Cuco and Eddie watch a nuclear industry spokesperson on the news TV: Nuclear energy is the safest form of energy until it blows up and poisons everybody. Cuco: How about this idea? You can use nuclear power... when you get your own planet.
People aren’t losing perspective, it’s just that comparing the tsunami damage to the nuclear plant damage are apples and oranges. Of course there was a massive loss of life and property from the water, but strictly speaking you can clear the land with bulldozers and rebuild if society wants to.
(It’s a separate point to consider if you want to do that in a valley that sits on a major fault line so close to the ocean. Same argument could have been made for New Orleans, or at least they might have chosen to build Denmark-quality defenses against a future water surge.)

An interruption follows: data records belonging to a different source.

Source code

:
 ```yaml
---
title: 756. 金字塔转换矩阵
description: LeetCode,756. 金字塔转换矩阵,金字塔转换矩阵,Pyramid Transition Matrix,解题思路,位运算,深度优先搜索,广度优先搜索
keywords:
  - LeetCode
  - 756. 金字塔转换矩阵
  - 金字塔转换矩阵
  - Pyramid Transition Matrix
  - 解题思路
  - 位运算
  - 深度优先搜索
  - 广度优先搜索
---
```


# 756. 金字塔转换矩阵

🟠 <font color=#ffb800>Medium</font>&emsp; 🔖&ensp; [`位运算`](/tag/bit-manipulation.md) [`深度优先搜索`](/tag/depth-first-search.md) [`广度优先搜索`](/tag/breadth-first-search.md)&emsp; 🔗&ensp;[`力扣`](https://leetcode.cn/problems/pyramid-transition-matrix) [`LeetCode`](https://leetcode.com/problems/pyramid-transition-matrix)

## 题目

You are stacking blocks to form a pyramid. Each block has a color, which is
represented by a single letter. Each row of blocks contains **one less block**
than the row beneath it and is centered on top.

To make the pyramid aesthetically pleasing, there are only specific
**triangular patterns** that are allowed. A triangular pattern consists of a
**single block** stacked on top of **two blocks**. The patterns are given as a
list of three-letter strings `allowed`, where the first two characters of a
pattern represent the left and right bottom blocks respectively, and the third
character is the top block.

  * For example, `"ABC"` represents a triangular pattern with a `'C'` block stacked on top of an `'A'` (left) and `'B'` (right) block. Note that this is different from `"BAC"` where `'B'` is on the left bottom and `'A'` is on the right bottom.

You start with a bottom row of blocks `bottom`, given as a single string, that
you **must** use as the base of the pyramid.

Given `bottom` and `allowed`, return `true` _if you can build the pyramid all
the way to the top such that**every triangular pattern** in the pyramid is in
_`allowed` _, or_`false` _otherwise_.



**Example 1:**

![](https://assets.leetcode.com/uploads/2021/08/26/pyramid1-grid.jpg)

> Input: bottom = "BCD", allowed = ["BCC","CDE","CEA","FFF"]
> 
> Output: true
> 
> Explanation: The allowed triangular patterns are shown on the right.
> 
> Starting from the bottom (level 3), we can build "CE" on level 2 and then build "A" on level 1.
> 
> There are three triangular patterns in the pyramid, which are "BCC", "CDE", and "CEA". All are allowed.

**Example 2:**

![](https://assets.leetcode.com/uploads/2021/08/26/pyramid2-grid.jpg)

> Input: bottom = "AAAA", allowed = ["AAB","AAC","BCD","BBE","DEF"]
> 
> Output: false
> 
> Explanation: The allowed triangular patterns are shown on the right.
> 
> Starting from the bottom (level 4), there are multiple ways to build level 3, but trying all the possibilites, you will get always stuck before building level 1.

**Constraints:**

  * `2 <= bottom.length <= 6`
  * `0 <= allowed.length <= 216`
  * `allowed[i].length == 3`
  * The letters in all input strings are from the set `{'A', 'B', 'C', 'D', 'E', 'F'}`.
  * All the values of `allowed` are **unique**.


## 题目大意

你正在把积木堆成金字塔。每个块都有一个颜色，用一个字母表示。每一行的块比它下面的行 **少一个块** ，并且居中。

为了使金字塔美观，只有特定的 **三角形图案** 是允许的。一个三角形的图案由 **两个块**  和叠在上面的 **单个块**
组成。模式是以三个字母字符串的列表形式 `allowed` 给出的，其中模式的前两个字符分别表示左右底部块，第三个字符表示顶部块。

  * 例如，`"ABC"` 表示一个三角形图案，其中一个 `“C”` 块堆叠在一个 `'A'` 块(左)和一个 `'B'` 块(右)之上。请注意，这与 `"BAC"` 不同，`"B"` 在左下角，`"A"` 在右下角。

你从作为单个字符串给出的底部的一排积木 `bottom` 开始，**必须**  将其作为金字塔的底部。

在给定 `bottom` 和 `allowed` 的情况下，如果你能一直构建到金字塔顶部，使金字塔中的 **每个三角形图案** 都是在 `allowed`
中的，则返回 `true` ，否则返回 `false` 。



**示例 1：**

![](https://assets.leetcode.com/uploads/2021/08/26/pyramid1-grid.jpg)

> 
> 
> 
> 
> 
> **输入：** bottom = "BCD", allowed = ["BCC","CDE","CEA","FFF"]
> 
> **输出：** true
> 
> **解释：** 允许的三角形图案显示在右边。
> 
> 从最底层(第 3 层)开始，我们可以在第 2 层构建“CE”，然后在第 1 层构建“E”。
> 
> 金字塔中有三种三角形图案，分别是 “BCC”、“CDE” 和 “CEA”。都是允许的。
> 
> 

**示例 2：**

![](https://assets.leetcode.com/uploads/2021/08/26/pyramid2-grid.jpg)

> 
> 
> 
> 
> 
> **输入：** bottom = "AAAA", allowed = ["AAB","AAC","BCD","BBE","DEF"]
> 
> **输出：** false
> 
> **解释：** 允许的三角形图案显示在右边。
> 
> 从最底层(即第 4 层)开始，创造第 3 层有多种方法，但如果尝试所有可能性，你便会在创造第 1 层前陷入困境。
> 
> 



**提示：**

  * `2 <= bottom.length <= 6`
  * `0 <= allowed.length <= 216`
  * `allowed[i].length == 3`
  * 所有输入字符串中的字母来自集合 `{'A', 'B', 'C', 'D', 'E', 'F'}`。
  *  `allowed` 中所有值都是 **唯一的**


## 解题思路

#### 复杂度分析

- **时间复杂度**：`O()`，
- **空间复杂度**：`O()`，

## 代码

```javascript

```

The thing about the nuclear situation in Japan is that for all that’s gone wrong, it’s still been largely contained. But on the other hand what the so-called ‘alarmists’ want you to consider is that if the final containment casing were to fail, and there was a total meltdown released into the atmosphere - you could have a 50-mile radius of land contaminated to the point where it would have to be abandoned for hundreds of years, a la Chernoybl.

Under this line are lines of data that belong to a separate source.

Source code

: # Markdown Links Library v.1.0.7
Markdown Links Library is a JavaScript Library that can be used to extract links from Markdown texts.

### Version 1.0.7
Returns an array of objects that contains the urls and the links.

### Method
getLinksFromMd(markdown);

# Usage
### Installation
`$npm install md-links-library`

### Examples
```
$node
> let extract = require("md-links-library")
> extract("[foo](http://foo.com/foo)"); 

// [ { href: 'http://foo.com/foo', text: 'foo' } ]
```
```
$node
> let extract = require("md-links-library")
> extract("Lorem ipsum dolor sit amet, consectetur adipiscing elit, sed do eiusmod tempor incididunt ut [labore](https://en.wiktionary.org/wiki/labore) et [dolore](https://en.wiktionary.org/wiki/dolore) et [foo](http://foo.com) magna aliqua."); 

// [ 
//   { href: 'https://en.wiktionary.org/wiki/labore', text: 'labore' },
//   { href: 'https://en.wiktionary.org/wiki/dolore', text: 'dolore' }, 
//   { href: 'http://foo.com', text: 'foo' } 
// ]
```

That’s the question some people consider when talking about new nuclear installations. As we’ve seen in this case “the chances are a million to one” isn’t quite true. In Japan, it feels like the chances of a major, life-changing environmental disaster have dropped to less than the chances of VCU winning the NCAA tournament. People should take this example, and decide if they are comfy with a nuclear plant 30 miles up the road.
Low energy prices are a fair consideration, but the risks shouldn’t be swept under the rug when making the choice.